Смеялись ирисы? Или плакало солнце?

* * *

Анна встретила ее. Нечаянно — негаданно, да так, что и своротить некуда, и повернуть обратно поздно. Сковал холод Аннины ноги, не идут, а едва шевелятся, дрожат так, что того и гляди подвернутся и упадет она прямо посреди дороги на глазах своей соперницы.

Красива та, ладна. Жуковато — черная, будто из ночи соткана. И как тут винить Анне своего Сашку, что не устоял. Не лиходей он, а горемыка. А что о ней забыл и не пришел ни разу с той поры, как выдавил горькое «ухожу к другой», Аня в то не верит. Не может быть, чтоб так сразу и ничего не помнить. Она по себе знает. Ведь непрестанно слышится в шуме ветра его голос, видится среди толпы прохожих его походка... Да и сам он — незримо рядом. Даже его запах — то в подушках, то на сеновале, а то вдруг посреди короткого сна. А что говорит с ним Анна день-деньской, про себя, конечно, чтоб люди не слыхали, и в мучительные бессонницы напролет, то тоже неспроста. Чудятся ей горькие слова ответные. Знать — и с ним то же...
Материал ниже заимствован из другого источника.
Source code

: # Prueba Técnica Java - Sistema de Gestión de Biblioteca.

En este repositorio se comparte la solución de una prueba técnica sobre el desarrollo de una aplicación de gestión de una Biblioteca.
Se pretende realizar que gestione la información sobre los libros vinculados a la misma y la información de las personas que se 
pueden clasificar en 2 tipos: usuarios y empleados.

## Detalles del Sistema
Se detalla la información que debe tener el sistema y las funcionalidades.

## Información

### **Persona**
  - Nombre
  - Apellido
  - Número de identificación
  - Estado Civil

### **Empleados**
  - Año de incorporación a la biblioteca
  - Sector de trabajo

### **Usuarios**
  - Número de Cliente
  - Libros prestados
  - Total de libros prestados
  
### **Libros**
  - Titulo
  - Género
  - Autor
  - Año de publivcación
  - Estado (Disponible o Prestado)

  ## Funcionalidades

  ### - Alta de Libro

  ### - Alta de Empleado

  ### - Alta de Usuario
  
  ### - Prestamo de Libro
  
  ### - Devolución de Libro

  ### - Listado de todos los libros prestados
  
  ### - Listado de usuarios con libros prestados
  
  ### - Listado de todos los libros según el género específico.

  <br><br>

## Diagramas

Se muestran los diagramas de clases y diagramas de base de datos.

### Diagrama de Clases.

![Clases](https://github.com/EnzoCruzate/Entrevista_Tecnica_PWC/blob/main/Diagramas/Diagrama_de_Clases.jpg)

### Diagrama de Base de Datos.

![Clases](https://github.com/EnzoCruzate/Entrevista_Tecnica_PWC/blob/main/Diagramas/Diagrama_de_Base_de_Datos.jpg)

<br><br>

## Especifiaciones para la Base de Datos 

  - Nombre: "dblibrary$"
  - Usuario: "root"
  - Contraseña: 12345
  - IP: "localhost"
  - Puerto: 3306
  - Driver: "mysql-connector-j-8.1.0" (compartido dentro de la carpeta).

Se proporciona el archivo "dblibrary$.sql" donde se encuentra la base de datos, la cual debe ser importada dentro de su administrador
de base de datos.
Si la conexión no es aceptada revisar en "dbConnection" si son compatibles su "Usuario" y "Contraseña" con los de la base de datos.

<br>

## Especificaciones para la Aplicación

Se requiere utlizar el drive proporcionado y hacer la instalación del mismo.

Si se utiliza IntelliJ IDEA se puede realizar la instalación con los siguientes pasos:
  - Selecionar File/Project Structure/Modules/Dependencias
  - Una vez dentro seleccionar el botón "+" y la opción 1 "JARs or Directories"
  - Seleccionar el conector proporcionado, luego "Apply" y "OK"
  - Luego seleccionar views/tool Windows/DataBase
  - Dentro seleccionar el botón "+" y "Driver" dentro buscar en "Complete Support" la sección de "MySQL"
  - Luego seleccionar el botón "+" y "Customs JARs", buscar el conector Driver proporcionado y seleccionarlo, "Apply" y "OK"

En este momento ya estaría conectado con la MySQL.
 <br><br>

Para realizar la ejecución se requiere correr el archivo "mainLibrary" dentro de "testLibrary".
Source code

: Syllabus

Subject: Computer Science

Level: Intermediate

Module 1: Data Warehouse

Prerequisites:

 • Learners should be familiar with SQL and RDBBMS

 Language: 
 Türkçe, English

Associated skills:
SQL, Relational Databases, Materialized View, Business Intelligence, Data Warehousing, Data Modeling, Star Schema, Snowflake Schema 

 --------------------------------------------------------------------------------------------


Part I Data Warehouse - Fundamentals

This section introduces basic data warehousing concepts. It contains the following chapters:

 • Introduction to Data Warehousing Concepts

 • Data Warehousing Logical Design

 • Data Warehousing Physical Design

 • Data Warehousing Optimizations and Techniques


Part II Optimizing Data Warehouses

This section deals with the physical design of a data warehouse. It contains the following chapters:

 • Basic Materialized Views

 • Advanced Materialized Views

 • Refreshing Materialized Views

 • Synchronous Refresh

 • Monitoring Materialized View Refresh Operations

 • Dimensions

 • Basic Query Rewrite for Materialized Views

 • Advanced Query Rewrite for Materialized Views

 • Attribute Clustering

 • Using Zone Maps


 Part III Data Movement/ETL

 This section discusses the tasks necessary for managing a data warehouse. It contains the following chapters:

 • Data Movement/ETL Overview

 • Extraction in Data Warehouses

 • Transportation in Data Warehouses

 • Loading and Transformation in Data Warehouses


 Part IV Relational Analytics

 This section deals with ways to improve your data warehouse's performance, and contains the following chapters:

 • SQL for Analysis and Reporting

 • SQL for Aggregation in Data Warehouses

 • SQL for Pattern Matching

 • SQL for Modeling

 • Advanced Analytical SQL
Как тут ей не жалеть Сашу, труднее ведь ему, чем ей: она лишь от себя хоронится, а он двойное бремя тянет — рядом с ним их разлучница.

Повеяло на Анну холодом — глянула соперница ей прямо в глаза и как ножом полоснула. А за что? Не Анна у нее, а она у Анны мужа украла, любовь ее, радость и покой забрала себе. Хотела было Анна закричать от того холода, от той боли так, чтоб услышало небо. И молчала.

Надломилось у Анны что-то. Вроде та же, да другая. Полгода, как не смеется никто в их доме. Да и кому смеяться: она да пустые стены. А из большого зеркала смотрит на Аню не прежняя светлая и счастливая женщина, а одна тень. Куда подевался лучистый свет зеленых, в синюю крапинку глаз, кто стер румянец и подрисовал темные полукружья от переносицы до висков...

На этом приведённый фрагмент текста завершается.